Below are records; reproduce exactly the lines from the one that has "custa sistema nenhum." through the one that has "coordenada exige inverter", ends included, and nothing more.

Pictures paired with source code
⟨

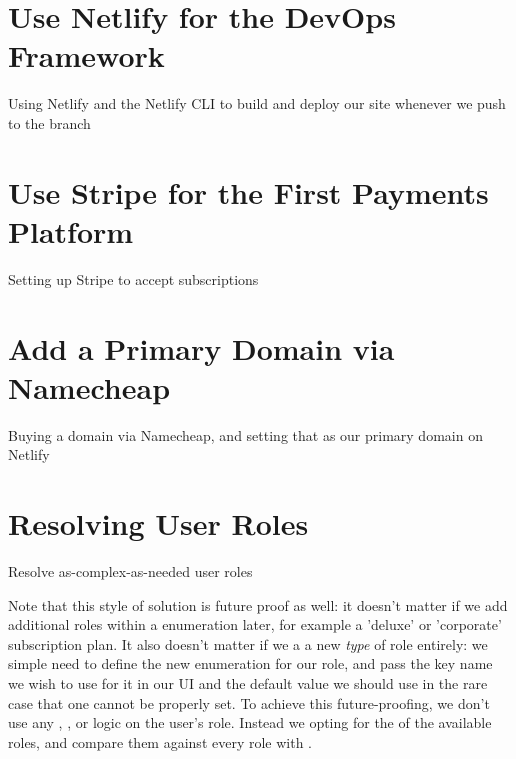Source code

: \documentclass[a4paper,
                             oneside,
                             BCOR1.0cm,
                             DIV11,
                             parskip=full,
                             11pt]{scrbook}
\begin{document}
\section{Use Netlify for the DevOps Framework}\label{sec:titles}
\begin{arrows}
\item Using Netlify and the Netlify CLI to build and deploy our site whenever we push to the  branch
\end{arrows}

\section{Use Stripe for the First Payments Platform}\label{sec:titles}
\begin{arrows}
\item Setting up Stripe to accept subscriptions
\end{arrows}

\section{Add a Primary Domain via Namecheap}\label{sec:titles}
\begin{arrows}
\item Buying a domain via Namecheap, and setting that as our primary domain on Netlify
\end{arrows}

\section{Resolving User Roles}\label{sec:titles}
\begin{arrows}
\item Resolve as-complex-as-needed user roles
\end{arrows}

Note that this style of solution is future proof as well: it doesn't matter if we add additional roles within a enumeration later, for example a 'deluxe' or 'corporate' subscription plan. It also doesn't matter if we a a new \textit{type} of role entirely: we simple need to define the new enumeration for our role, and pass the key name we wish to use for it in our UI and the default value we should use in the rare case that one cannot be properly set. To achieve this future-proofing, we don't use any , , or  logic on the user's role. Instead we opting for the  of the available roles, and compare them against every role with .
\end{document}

⟩
⟨

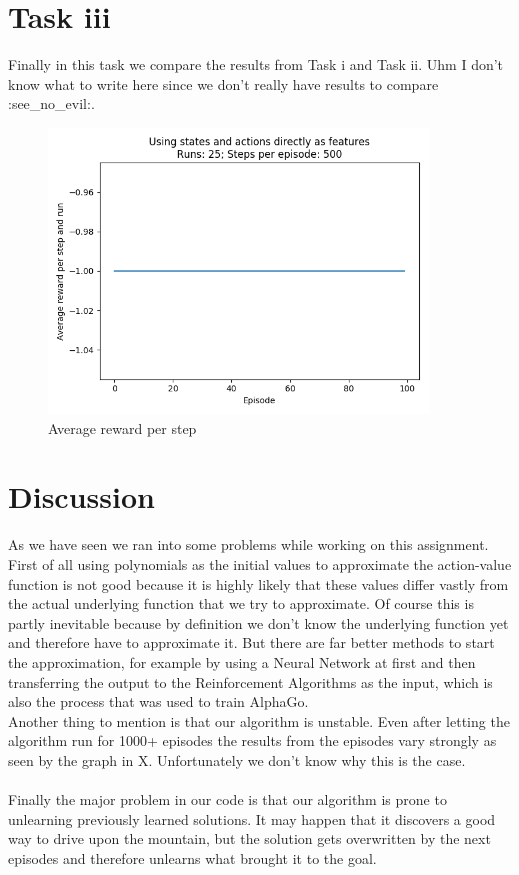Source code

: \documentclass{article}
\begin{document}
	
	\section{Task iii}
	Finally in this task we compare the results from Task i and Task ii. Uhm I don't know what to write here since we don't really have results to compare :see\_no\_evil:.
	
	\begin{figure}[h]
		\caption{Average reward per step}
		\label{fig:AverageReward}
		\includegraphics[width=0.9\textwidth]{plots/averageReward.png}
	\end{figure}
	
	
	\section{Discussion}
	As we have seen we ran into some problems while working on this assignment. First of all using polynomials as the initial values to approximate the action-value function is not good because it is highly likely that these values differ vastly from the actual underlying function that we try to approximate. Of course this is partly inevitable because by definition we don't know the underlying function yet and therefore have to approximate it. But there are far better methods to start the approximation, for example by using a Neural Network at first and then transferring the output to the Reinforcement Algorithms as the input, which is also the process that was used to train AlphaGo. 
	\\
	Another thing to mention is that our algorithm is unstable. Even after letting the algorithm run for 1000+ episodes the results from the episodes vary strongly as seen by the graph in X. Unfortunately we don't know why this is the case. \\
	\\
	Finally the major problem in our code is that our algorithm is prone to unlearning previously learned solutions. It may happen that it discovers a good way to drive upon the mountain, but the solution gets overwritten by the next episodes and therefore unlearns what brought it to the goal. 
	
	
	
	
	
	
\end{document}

⟩
⟨

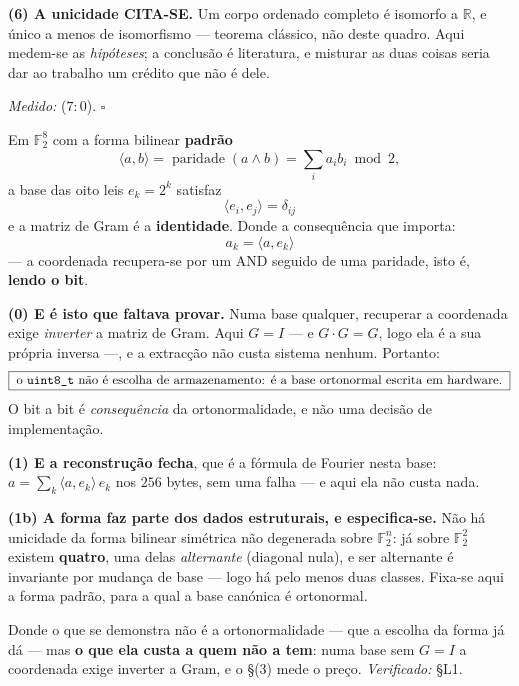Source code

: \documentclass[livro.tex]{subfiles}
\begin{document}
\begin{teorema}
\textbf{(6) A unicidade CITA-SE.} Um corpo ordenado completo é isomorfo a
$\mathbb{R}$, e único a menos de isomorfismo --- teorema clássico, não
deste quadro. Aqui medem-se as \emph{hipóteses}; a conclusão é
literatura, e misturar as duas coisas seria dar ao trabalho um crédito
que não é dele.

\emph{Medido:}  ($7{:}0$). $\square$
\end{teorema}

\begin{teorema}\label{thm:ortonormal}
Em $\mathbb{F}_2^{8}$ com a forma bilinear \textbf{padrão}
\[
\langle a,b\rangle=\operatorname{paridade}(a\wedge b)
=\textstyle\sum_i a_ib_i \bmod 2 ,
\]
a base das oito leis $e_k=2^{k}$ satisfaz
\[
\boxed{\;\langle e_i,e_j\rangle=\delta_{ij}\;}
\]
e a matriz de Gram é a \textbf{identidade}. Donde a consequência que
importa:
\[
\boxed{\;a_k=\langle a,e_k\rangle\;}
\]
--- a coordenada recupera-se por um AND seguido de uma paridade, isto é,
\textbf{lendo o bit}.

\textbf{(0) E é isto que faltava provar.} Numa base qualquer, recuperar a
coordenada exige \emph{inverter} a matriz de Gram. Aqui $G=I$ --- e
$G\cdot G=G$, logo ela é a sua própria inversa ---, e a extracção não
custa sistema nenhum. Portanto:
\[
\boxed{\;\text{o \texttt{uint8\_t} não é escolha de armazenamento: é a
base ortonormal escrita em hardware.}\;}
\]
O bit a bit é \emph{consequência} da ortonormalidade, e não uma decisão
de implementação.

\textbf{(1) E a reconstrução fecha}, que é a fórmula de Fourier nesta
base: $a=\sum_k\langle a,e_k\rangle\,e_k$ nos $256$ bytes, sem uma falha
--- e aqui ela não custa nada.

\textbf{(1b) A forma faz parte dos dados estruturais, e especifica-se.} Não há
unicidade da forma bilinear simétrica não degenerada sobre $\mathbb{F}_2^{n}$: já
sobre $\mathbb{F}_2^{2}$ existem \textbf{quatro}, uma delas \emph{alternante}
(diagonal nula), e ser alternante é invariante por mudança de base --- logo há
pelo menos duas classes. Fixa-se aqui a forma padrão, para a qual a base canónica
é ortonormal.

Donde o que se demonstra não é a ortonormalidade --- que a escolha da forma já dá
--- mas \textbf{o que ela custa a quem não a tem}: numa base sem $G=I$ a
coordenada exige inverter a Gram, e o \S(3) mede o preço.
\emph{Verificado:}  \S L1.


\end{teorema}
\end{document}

⟩

**ANSWER BELOW**
custa sistema nenhum. Portanto:
\[
\boxed{\;\text{o \texttt{uint8\_t} não é escolha de armazenamento: é a
base ortonormal escrita em hardware.}\;}
\]
O bit a bit é \emph{consequência} da ortonormalidade, e não uma decisão
de implementação.

\textbf{(1) E a reconstrução fecha}, que é a fórmula de Fourier nesta
base: $a=\sum_k\langle a,e_k\rangle\,e_k$ nos $256$ bytes, sem uma falha
--- e aqui ela não custa nada.

\textbf{(1b) A forma faz parte dos dados estruturais, e especifica-se.} Não há
unicidade da forma bilinear simétrica não degenerada sobre $\mathbb{F}_2^{n}$: já
sobre $\mathbb{F}_2^{2}$ existem \textbf{quatro}, uma delas \emph{alternante}
(diagonal nula), e ser alternante é invariante por mudança de base --- logo há
pelo menos duas classes. Fixa-se aqui a forma padrão, para a qual a base canónica
é ortonormal.

Donde o que se demonstra não é a ortonormalidade --- que a escolha da forma já dá
--- mas \textbf{o que ela custa a quem não a tem}: numa base sem $G=I$ a
coordenada exige inverter a Gram, e o \S(3) mede o preço.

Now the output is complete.